*About this task*: Look through the records below for the line holding "update_1to1000 | 91 |". Write it out exactly, with each following line through the line holding "pass) | 4106474 |".

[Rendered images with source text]
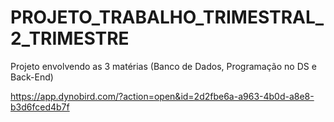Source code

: # PROJETO_TRABALHO_TRIMESTRAL_2_TRIMESTRE
Projeto envolvendo as 3 matérias (Banco de Dados, Programação no DS e Back-End)

https://app.dynobird.com/?action=open&id=2d2fbe6a-a963-4b0d-a8e8-b3d6fced4b7f
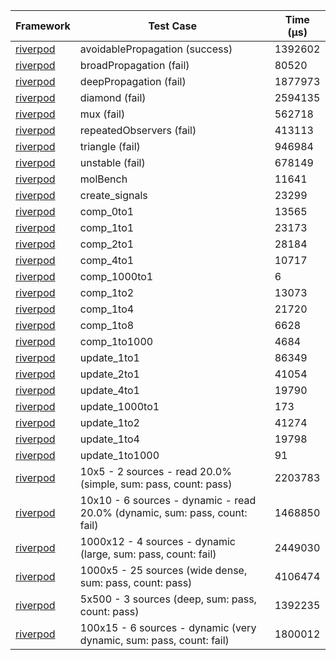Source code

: | Framework | Test Case | Time (μs) |
| --- | --- | --- |
| [riverpod](https://github.com/rrousselGit/riverpod) | avoidablePropagation (success) | 1392602 |
| [riverpod](https://github.com/rrousselGit/riverpod) | broadPropagation (fail) | 80520 |
| [riverpod](https://github.com/rrousselGit/riverpod) | deepPropagation (fail) | 1877973 |
| [riverpod](https://github.com/rrousselGit/riverpod) | diamond (fail) | 2594135 |
| [riverpod](https://github.com/rrousselGit/riverpod) | mux (fail) | 562718 |
| [riverpod](https://github.com/rrousselGit/riverpod) | repeatedObservers (fail) | 413113 |
| [riverpod](https://github.com/rrousselGit/riverpod) | triangle (fail) | 946984 |
| [riverpod](https://github.com/rrousselGit/riverpod) | unstable (fail) | 678149 |
| [riverpod](https://github.com/rrousselGit/riverpod) | molBench | 11641 |
| [riverpod](https://github.com/rrousselGit/riverpod) | create_signals | 23299 |
| [riverpod](https://github.com/rrousselGit/riverpod) | comp_0to1 | 13565 |
| [riverpod](https://github.com/rrousselGit/riverpod) | comp_1to1 | 23173 |
| [riverpod](https://github.com/rrousselGit/riverpod) | comp_2to1 | 28184 |
| [riverpod](https://github.com/rrousselGit/riverpod) | comp_4to1 | 10717 |
| [riverpod](https://github.com/rrousselGit/riverpod) | comp_1000to1 | 6 |
| [riverpod](https://github.com/rrousselGit/riverpod) | comp_1to2 | 13073 |
| [riverpod](https://github.com/rrousselGit/riverpod) | comp_1to4 | 21720 |
| [riverpod](https://github.com/rrousselGit/riverpod) | comp_1to8 | 6628 |
| [riverpod](https://github.com/rrousselGit/riverpod) | comp_1to1000 | 4684 |
| [riverpod](https://github.com/rrousselGit/riverpod) | update_1to1 | 86349 |
| [riverpod](https://github.com/rrousselGit/riverpod) | update_2to1 | 41054 |
| [riverpod](https://github.com/rrousselGit/riverpod) | update_4to1 | 19790 |
| [riverpod](https://github.com/rrousselGit/riverpod) | update_1000to1 | 173 |
| [riverpod](https://github.com/rrousselGit/riverpod) | update_1to2 | 41274 |
| [riverpod](https://github.com/rrousselGit/riverpod) | update_1to4 | 19798 |
| [riverpod](https://github.com/rrousselGit/riverpod) | update_1to1000 | 91 |
| [riverpod](https://github.com/rrousselGit/riverpod) | 10x5 - 2 sources - read 20.0% (simple, sum: pass, count: pass) | 2203783 |
| [riverpod](https://github.com/rrousselGit/riverpod) | 10x10 - 6 sources - dynamic - read 20.0% (dynamic, sum: pass, count: fail) | 1468850 |
| [riverpod](https://github.com/rrousselGit/riverpod) | 1000x12 - 4 sources - dynamic (large, sum: pass, count: fail) | 2449030 |
| [riverpod](https://github.com/rrousselGit/riverpod) | 1000x5 - 25 sources (wide dense, sum: pass, count: pass) | 4106474 |
| [riverpod](https://github.com/rrousselGit/riverpod) | 5x500 - 3 sources (deep, sum: pass, count: pass) | 1392235 |
| [riverpod](https://github.com/rrousselGit/riverpod) | 100x15 - 6 sources - dynamic (very dynamic, sum: pass, count: fail) | 1800012 |
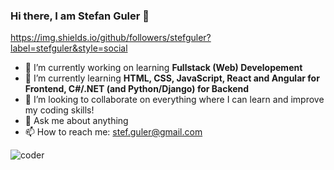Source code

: ### Hi there, I am Stefan Guler :call_me_hand:
https://img.shields.io/github/followers/stefguler?label=stefguler&style=social

- 🔭 I’m currently working on learning **Fullstack (Web) Developement**
- 🌱 I’m currently learning **HTML, CSS, JavaScript, React and Angular for Frontend,  C#/.NET (and Python/Django) for Backend**
- 👯 I’m looking to collaborate on everything where I can learn and improve my coding skills!
- 💬 Ask me about anything
- 📫 How to reach me: stef.guler@gmail.com

![coder](https://media.tenor.com/GfSX-u7VGM4AAAAC/coding.gif)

*Task result*:
| [riverpod](https://github.com/rrousselGit/riverpod) | update_1to1000 | 91 |
| [riverpod](https://github.com/rrousselGit/riverpod) | 10x5 - 2 sources - read 20.0% (simple, sum: pass, count: pass) | 2203783 |
| [riverpod](https://github.com/rrousselGit/riverpod) | 10x10 - 6 sources - dynamic - read 20.0% (dynamic, sum: pass, count: fail) | 1468850 |
| [riverpod](https://github.com/rrousselGit/riverpod) | 1000x12 - 4 sources - dynamic (large, sum: pass, count: fail) | 2449030 |
| [riverpod](https://github.com/rrousselGit/riverpod) | 1000x5 - 25 sources (wide dense, sum: pass, count: pass) | 4106474 |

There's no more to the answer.